Christian Swain (29:09)
Well, the mechanics are one thing of figuring out like 30 seconds, 10 seconds. I mean, we’ve looked at maybe microcharging of like, if you use 10 seconds, there’s X, if you use 20 seconds, it’s Y, if you use 30 seconds, it’s Z. We’ve looked at that sort of concept. And then the size of audience, I think, is critical. I mean, if you’ve got 100 people,
They can’t be charging you $10,000 for a sync license. You know, it’s like, it needs to be commensurate to the size of the audience. I think more than anything else, you know, so it’s a scale, you know, if you’ve got a hundred thousand people listening to your thing and are all getting excited, well, then you should pay more to use the license, the music, than somebody who’s got a hundred people, you know.
Peter Ferioli (29:56)
So the implementation is actually much easier than we all think. And it’s actually not as complicated, Jay, because all the hosting platforms, almost all of them, they charge a fee. You give them your credit card to upload your file, right? you pay a monthly fee. OK, so now when I go on to, let’s just use Libsyn as an example, because I love you, Libsyn. When you upload a show to Libsyn, you check out
To be a podcast, is this statement not true or is this true or false? You must be in a category to be distributed as a podcast in an RSS feed. Correct, right? So we have this qualifier that you now have to check you’re in the music category. Only the people who check. There’s only four available music categories. There’s music, music interviews, music history, music commentary. Those are the only four available that you can flag yourself as in the podcasting ecosystem. If you’re within those,
Christian Swain (30:31)
True.
Peter Ferioli (30:50)
Your RSS feed gets run through the AI music filter. And then through the AI music filter on Libsyn, I get dinged 0.0005 cents, whatever the streaming rate is for, or the play rate is for a song. If I have a hundred plays of it, if I have 10,000 plays or a million plays, my credit card on file gets billed for that. And I click, okay, I would like to opt in to…

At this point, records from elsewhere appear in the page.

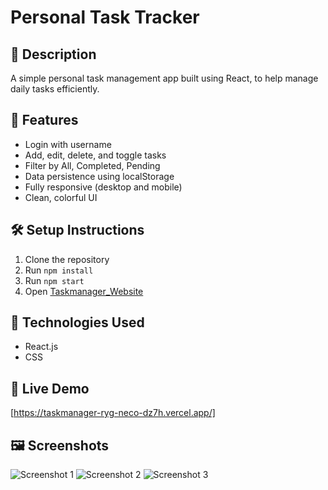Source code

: # Personal Task Tracker

## 📖 Description
A simple personal task management app built using React, to help manage daily tasks efficiently.

## 🚀 Features
- Login with username
- Add, edit, delete, and toggle tasks
- Filter by All, Completed, Pending
- Data persistence using localStorage
- Fully responsive (desktop and mobile)
- Clean, colorful UI

## 🛠 Setup Instructions
1. Clone the repository
2. Run `npm install`
3. Run `npm start`
4. Open [Taskmanager_Website](https://taskmanager-ryg-neco-dz7h.vercel.app/)

## 🧰 Technologies Used
- React.js
- CSS

## 🔗 Live Demo
[https://taskmanager-ryg-neco-dz7h.vercel.app/]


## 🖼 Screenshots

![Screenshot 1](https://drive.google.com/uc?export=view&id=1EfZiR1sf1ySAI2tm4p3InYqx1lb0hdqI)
![Screenshot 2](https://drive.google.com/uc?export=view&id=1EfZiR1sf1ySAI2tm4p3InYqx1lb0hdqI)
![Screenshot 3](https://drive.google.com/uc?export=view&id=1kxeWBeDQJm96TD9xCKf5OkFTLetC8BYz)


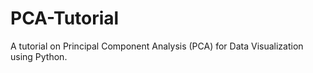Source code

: # PCA-Tutorial
A tutorial on Principal Component Analysis (PCA) for Data Visualization using Python.
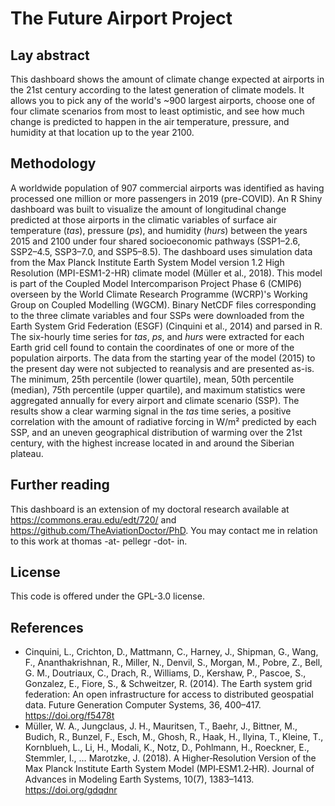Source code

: # The Future Airport Project

## Lay abstract
This dashboard shows the amount of climate change expected at airports in the 21st century according to the latest generation of climate models. It allows you to pick any of the world's ~900 largest airports, choose one of four climate scenarios from most to least optimistic, and see how much change is predicted to happen in the air temperature, pressure, and humidity at that location up to the year 2100.

## Methodology
A worldwide population of 907 commercial airports was identified as having processed one million or more passengers in 2019 (pre-COVID). An R Shiny dashboard was built to visualize the amount of longitudinal change predicted at those airports in the climatic variables of surface air temperature (*tas*), pressure (*ps*), and humidity (*hurs*) between the years 2015 and 2100 under four shared socioeconomic pathways (SSP1–2.6, SSP2–4.5, SSP3–7.0, and SSP5–8.5). The dashboard uses simulation data from the Max Planck Institute Earth System Model version 1.2 High Resolution (MPI-ESM1-2-HR) climate model (Müller et al., 2018). This model is part of the Coupled Model Intercomparison Project Phase 6 (CMIP6) overseen by the World Climate Research Programme (WCRP)'s Working Group on Coupled Modelling (WGCM). Binary NetCDF files corresponding to the three climate variables and four SSPs were downloaded from the Earth System Grid Federation (ESGF) (Cinquini et al., 2014) and parsed in R. The six-hourly time series for *tas*, *ps*, and *hurs* were extracted for each Earth grid cell found to contain the coordinates of one or more of the population airports. The data from the starting year of the model (2015) to the present day were not subjected to reanalysis and are presented as-is. The minimum, 25th percentile (lower quartile), mean, 50th percentile (median), 75th percentile (upper quartile), and maximum statistics were aggregated annually for every airport and climate scenario (SSP). The results show a clear warming signal in the *tas* time series, a positive correlation with the amount of radiative forcing in W/m² predicted by each SSP, and an uneven geographical distribution of warming over the 21st century, with the highest increase located in and around the Siberian plateau.

## Further reading
This dashboard is an extension of my doctoral research available at https://commons.erau.edu/edt/720/ and https://github.com/TheAviationDoctor/PhD. You may contact me in relation to this work at thomas -at- pellegr -dot- in.

## License
This code is offered under the GPL-3.0 license.

## References
* Cinquini, L., Crichton, D., Mattmann, C., Harney, J., Shipman, G., Wang, F.,
Ananthakrishnan, R., Miller, N., Denvil, S., Morgan, M., Pobre, Z., Bell, G. M.,
Doutriaux, C., Drach, R., Williams, D., Kershaw, P., Pascoe, S., Gonzalez, E.,
Fiore, S., & Schweitzer, R. (2014). The Earth system grid federation: An open
infrastructure for access to distributed geospatial data. Future Generation
Computer Systems, 36, 400–417. https://doi.org/f5478t
* Müller, W. A., Jungclaus, J. H., Mauritsen, T., Baehr, J., Bittner, M., Budich, R., Bunzel,
F., Esch, M., Ghosh, R., Haak, H., Ilyina, T., Kleine, T., Kornblueh, L., Li, H.,
Modali, K., Notz, D., Pohlmann, H., Roeckner, E., Stemmler, I., … Marotzke, J.
(2018). A Higher‐Resolution Version of the Max Planck Institute Earth System
Model (MPI‐ESM1.2‐HR). Journal of Advances in Modeling Earth Systems,
10(7), 1383–1413. https://doi.org/gdqdnr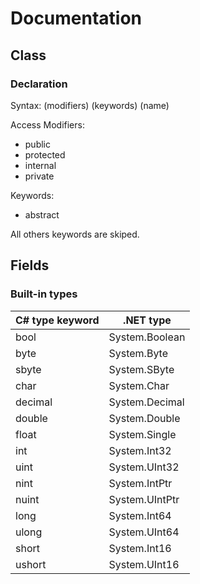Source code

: # Documentation
## Class
### Declaration
Syntax: (modifiers) (keywords) (name)

Access Modifiers: 
* public
* protected
* internal
* private

Keywords: 
* abstract

All others keywords are skiped.

## Fields
### Built-in types

|C# type keyword |.NET type|
|-|--------|
|bool	|System.Boolean|
|byte	|System.Byte
|sbyte	|System.SByte
|char	|System.Char
|decimal	|System.Decimal
|double	|System.Double
|float	|System.Single
|int	|System.Int32
|uint	|System.UInt32
|nint	|System.IntPtr
|nuint	|System.UIntPtr
|long	|System.Int64
|ulong	|System.UInt64
|short	|System.Int16
|ushort	|System.UInt16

My show being tracked in the music category and pay for the usage of music rights, right? And then that RSS feed goes back to the rights publisher owner. They can listen to the podcast just like they do on YouTube. And in real time, their army of 5,000 people in Germany working 24 seven, checking rights on YouTube to clear them all the time can do the same thing for the other platforms, right?

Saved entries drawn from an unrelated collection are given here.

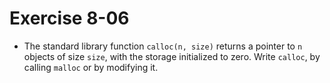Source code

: # Exercise 8-06

- The standard library function `calloc(n, size)` returns a pointer to `n` objects of size `size`,
with the storage initialized to zero.
Write `calloc`, by calling `malloc` or by modifying it.
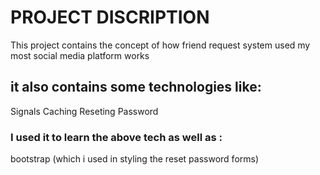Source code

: # PROJECT DISCRIPTION

This project contains the concept of how friend request system used my most social media platform works 

## it also contains some technologies like:
Signals
Caching
Reseting Password

### I used it to learn the above tech as well as :
bootstrap (which i used in styling the reset password forms)
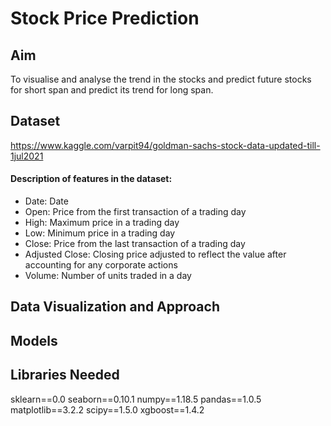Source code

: # Stock Price Prediction
## Aim
To visualise and analyse the trend in the stocks and predict future stocks for short span and predict its trend for long span.

## Dataset
https://www.kaggle.com/varpit94/goldman-sachs-stock-data-updated-till-1jul2021

#### Description of features in the dataset:
* Date: Date 
* Open: Price from the first transaction of a trading day
* High: Maximum price in a trading day
* Low: Minimum price in a trading day
* Close: Price from the last transaction of a trading day
* Adjusted Close: Closing price adjusted to reflect the value after accounting for any corporate actions
* Volume: Number of units traded in a day

## Data Visualization and Approach

## Models

## Libraries Needed
sklearn==0.0
seaborn==0.10.1
numpy==1.18.5
pandas==1.0.5
matplotlib==3.2.2
scipy==1.5.0
xgboost==1.4.2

It’s just, it’s not that hard. It’s why would Libsyn take the time to implement this tech on their side if 10 people are going to use it they’re going to pay 20 bucks a month. You know, they, you know.
Christian Swain (31:48)
Well, there’s got to be money for them. Yeah.
Jay Nachlis (31:51)
Right, right. Well, the one fly in that ointment that I’m asking about though, because that makes total sense to me logistically, except for the fact that you’re not going to just use music and ideally a music podcast. You might have a sports podcast or a comedy podcast. Okay, right.
Peter Ferioli (32:05)
But has to start somewhere. Let’s start there. Okay, you are correct. But we have to build the use case and create some guardrails first for the rights holders to go, yes, these are people who are legitimate in the music industry to push music. They’re verified. We know they’re in that category. We can throw them out of that category. If they’re abusing our music, we can contact Apple or whatever it is. We can contact Libsyn and go, no, they’re not really in the, you know, they’re using this song for entertainment purpose, whatever it is. I was just starting at a beginning. Yes, you’re correct that scale.
Jay Nachlis (32:34)
Got it, got it.
Peter Ferioli (32:35)
Outside of the music category, but we need to start with something that is going to work.
Christian Swain (32:43)
All right, Jay. Thank you
Jay Nachlis (32:44)
All right, Thanks, guys.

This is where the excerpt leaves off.